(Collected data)
===
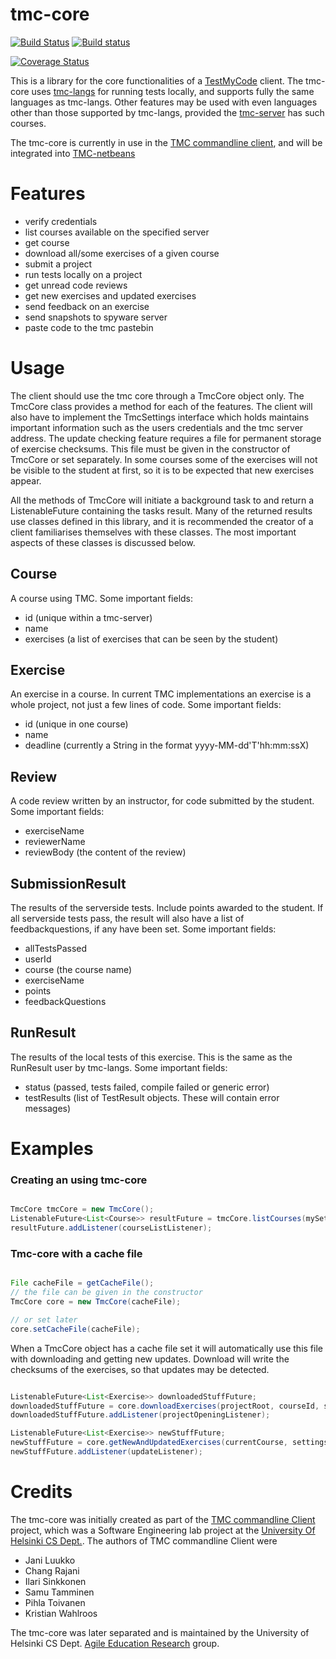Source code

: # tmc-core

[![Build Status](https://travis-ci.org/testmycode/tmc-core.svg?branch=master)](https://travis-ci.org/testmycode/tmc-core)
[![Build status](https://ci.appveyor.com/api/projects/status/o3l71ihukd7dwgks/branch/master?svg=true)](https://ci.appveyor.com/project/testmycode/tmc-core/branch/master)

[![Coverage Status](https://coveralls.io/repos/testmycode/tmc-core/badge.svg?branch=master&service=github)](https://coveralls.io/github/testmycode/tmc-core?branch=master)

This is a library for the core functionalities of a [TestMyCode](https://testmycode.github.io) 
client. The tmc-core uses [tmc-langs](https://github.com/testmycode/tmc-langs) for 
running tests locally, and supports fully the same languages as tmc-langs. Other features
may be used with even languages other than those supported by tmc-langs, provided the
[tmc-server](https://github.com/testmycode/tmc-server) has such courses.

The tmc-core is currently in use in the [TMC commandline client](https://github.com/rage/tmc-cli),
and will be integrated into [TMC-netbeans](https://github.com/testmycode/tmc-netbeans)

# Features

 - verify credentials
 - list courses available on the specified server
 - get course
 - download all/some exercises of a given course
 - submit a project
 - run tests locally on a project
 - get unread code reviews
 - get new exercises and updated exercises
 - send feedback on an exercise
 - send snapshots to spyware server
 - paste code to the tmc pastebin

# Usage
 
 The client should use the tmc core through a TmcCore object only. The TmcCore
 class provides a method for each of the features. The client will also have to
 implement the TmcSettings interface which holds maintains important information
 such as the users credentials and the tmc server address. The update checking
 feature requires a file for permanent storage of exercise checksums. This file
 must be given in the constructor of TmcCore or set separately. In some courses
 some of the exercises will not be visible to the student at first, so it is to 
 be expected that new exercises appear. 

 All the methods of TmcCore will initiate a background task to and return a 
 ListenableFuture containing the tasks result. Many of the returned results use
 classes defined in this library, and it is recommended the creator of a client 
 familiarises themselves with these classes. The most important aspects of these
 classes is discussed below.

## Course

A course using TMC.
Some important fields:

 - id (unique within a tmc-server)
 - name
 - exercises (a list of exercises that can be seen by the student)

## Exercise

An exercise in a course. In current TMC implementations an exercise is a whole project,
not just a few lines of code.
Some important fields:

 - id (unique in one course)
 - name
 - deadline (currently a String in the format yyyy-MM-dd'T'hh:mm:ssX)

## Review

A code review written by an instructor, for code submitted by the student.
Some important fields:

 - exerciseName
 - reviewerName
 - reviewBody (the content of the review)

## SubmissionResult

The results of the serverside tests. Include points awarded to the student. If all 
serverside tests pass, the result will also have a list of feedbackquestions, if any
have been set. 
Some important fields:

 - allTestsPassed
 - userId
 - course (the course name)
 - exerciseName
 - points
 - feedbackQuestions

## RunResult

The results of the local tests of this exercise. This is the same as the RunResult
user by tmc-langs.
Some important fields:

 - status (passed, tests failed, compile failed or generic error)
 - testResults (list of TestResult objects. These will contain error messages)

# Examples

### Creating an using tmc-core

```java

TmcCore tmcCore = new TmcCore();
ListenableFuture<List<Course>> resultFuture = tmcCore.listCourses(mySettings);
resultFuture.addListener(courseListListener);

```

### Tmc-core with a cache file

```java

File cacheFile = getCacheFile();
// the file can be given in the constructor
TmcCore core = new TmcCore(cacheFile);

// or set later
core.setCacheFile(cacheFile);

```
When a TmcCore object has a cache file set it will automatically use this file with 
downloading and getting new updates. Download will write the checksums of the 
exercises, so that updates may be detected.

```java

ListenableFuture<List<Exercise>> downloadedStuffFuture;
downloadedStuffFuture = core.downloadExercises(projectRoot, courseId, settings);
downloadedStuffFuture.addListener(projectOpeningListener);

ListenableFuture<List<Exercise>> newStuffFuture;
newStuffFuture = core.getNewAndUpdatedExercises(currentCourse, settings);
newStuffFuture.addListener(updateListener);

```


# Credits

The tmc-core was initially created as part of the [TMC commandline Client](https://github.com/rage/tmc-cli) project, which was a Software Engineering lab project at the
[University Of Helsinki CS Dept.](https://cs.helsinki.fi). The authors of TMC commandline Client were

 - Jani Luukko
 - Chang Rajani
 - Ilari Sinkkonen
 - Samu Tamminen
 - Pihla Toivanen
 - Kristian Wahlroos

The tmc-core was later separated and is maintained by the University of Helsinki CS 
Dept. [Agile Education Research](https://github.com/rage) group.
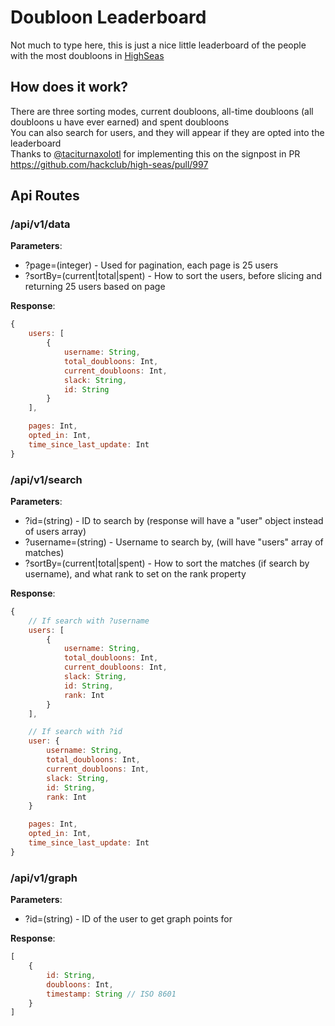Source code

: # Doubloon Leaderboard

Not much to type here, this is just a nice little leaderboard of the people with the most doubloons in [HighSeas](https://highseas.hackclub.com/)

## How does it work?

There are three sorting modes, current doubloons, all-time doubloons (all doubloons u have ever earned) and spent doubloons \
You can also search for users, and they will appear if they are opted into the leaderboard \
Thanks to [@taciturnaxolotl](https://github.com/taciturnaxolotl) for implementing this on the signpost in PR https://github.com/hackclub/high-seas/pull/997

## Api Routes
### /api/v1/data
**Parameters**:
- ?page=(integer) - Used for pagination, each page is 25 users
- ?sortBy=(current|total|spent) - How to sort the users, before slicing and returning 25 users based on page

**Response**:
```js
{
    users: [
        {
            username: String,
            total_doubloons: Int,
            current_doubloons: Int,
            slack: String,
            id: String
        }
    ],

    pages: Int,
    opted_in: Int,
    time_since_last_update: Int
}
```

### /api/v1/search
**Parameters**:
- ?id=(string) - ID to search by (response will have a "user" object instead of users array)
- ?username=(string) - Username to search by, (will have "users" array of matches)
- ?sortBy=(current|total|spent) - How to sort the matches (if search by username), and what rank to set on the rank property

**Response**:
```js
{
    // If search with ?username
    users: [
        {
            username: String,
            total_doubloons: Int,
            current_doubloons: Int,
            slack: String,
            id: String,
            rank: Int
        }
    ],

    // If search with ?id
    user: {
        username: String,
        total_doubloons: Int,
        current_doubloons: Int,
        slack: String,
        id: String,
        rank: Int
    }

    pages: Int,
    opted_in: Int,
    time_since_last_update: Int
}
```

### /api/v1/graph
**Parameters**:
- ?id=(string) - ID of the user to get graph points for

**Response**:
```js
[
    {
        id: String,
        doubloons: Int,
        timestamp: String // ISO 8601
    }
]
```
===
* [Task directions]: Drop the pictures and reproduce the rest of the entries above exactly.

* [Solution to this problem]:
Source code

: # tmc-core

[![Build Status](https://travis-ci.org/testmycode/tmc-core.svg?branch=master)](https://travis-ci.org/testmycode/tmc-core)
[![Build status](https://ci.appveyor.com/api/projects/status/o3l71ihukd7dwgks/branch/master?svg=true)](https://ci.appveyor.com/project/testmycode/tmc-core/branch/master)

[![Coverage Status](https://coveralls.io/repos/testmycode/tmc-core/badge.svg?branch=master&service=github)](https://coveralls.io/github/testmycode/tmc-core?branch=master)

This is a library for the core functionalities of a [TestMyCode](https://testmycode.github.io) 
client. The tmc-core uses [tmc-langs](https://github.com/testmycode/tmc-langs) for 
running tests locally, and supports fully the same languages as tmc-langs. Other features
may be used with even languages other than those supported by tmc-langs, provided the
[tmc-server](https://github.com/testmycode/tmc-server) has such courses.

The tmc-core is currently in use in the [TMC commandline client](https://github.com/rage/tmc-cli),
and will be integrated into [TMC-netbeans](https://github.com/testmycode/tmc-netbeans)

# Features

 - verify credentials
 - list courses available on the specified server
 - get course
 - download all/some exercises of a given course
 - submit a project
 - run tests locally on a project
 - get unread code reviews
 - get new exercises and updated exercises
 - send feedback on an exercise
 - send snapshots to spyware server
 - paste code to the tmc pastebin

# Usage
 
 The client should use the tmc core through a TmcCore object only. The TmcCore
 class provides a method for each of the features. The client will also have to
 implement the TmcSettings interface which holds maintains important information
 such as the users credentials and the tmc server address. The update checking
 feature requires a file for permanent storage of exercise checksums. This file
 must be given in the constructor of TmcCore or set separately. In some courses
 some of the exercises will not be visible to the student at first, so it is to 
 be expected that new exercises appear. 

 All the methods of TmcCore will initiate a background task to and return a 
 ListenableFuture containing the tasks result. Many of the returned results use
 classes defined in this library, and it is recommended the creator of a client 
 familiarises themselves with these classes. The most important aspects of these
 classes is discussed below.

## Course

A course using TMC.
Some important fields:

 - id (unique within a tmc-server)
 - name
 - exercises (a list of exercises that can be seen by the student)

## Exercise

An exercise in a course. In current TMC implementations an exercise is a whole project,
not just a few lines of code.
Some important fields:

 - id (unique in one course)
 - name
 - deadline (currently a String in the format yyyy-MM-dd'T'hh:mm:ssX)

## Review

A code review written by an instructor, for code submitted by the student.
Some important fields:

 - exerciseName
 - reviewerName
 - reviewBody (the content of the review)

## SubmissionResult

The results of the serverside tests. Include points awarded to the student. If all 
serverside tests pass, the result will also have a list of feedbackquestions, if any
have been set. 
Some important fields:

 - allTestsPassed
 - userId
 - course (the course name)
 - exerciseName
 - points
 - feedbackQuestions

## RunResult

The results of the local tests of this exercise. This is the same as the RunResult
user by tmc-langs.
Some important fields:

 - status (passed, tests failed, compile failed or generic error)
 - testResults (list of TestResult objects. These will contain error messages)

# Examples

### Creating an using tmc-core

```java

TmcCore tmcCore = new TmcCore();
ListenableFuture<List<Course>> resultFuture = tmcCore.listCourses(mySettings);
resultFuture.addListener(courseListListener);

```

### Tmc-core with a cache file

```java

File cacheFile = getCacheFile();
// the file can be given in the constructor
TmcCore core = new TmcCore(cacheFile);

// or set later
core.setCacheFile(cacheFile);

```
When a TmcCore object has a cache file set it will automatically use this file with 
downloading and getting new updates. Download will write the checksums of the 
exercises, so that updates may be detected.

```java

ListenableFuture<List<Exercise>> downloadedStuffFuture;
downloadedStuffFuture = core.downloadExercises(projectRoot, courseId, settings);
downloadedStuffFuture.addListener(projectOpeningListener);

ListenableFuture<List<Exercise>> newStuffFuture;
newStuffFuture = core.getNewAndUpdatedExercises(currentCourse, settings);
newStuffFuture.addListener(updateListener);

```


# Credits

The tmc-core was initially created as part of the [TMC commandline Client](https://github.com/rage/tmc-cli) project, which was a Software Engineering lab project at the
[University Of Helsinki CS Dept.](https://cs.helsinki.fi). The authors of TMC commandline Client were

 - Jani Luukko
 - Chang Rajani
 - Ilari Sinkkonen
 - Samu Tamminen
 - Pihla Toivanen
 - Kristian Wahlroos

The tmc-core was later separated and is maintained by the University of Helsinki CS 
Dept. [Agile Education Research](https://github.com/rage) group.
Source code

: # Doubloon Leaderboard

Not much to type here, this is just a nice little leaderboard of the people with the most doubloons in [HighSeas](https://highseas.hackclub.com/)

## How does it work?

There are three sorting modes, current doubloons, all-time doubloons (all doubloons u have ever earned) and spent doubloons \
You can also search for users, and they will appear if they are opted into the leaderboard \
Thanks to [@taciturnaxolotl](https://github.com/taciturnaxolotl) for implementing this on the signpost in PR https://github.com/hackclub/high-seas/pull/997

## Api Routes
### /api/v1/data
**Parameters**:
- ?page=(integer) - Used for pagination, each page is 25 users
- ?sortBy=(current|total|spent) - How to sort the users, before slicing and returning 25 users based on page

**Response**:
```js
{
    users: [
        {
            username: String,
            total_doubloons: Int,
            current_doubloons: Int,
            slack: String,
            id: String
        }
    ],

    pages: Int,
    opted_in: Int,
    time_since_last_update: Int
}
```

### /api/v1/search
**Parameters**:
- ?id=(string) - ID to search by (response will have a "user" object instead of users array)
- ?username=(string) - Username to search by, (will have "users" array of matches)
- ?sortBy=(current|total|spent) - How to sort the matches (if search by username), and what rank to set on the rank property

**Response**:
```js
{
    // If search with ?username
    users: [
        {
            username: String,
            total_doubloons: Int,
            current_doubloons: Int,
            slack: String,
            id: String,
            rank: Int
        }
    ],

    // If search with ?id
    user: {
        username: String,
        total_doubloons: Int,
        current_doubloons: Int,
        slack: String,
        id: String,
        rank: Int
    }

    pages: Int,
    opted_in: Int,
    time_since_last_update: Int
}
```

### /api/v1/graph
**Parameters**:
- ?id=(string) - ID of the user to get graph points for

**Response**:
```js
[
    {
        id: String,
        doubloons: Int,
        timestamp: String // ISO 8601
    }
]
```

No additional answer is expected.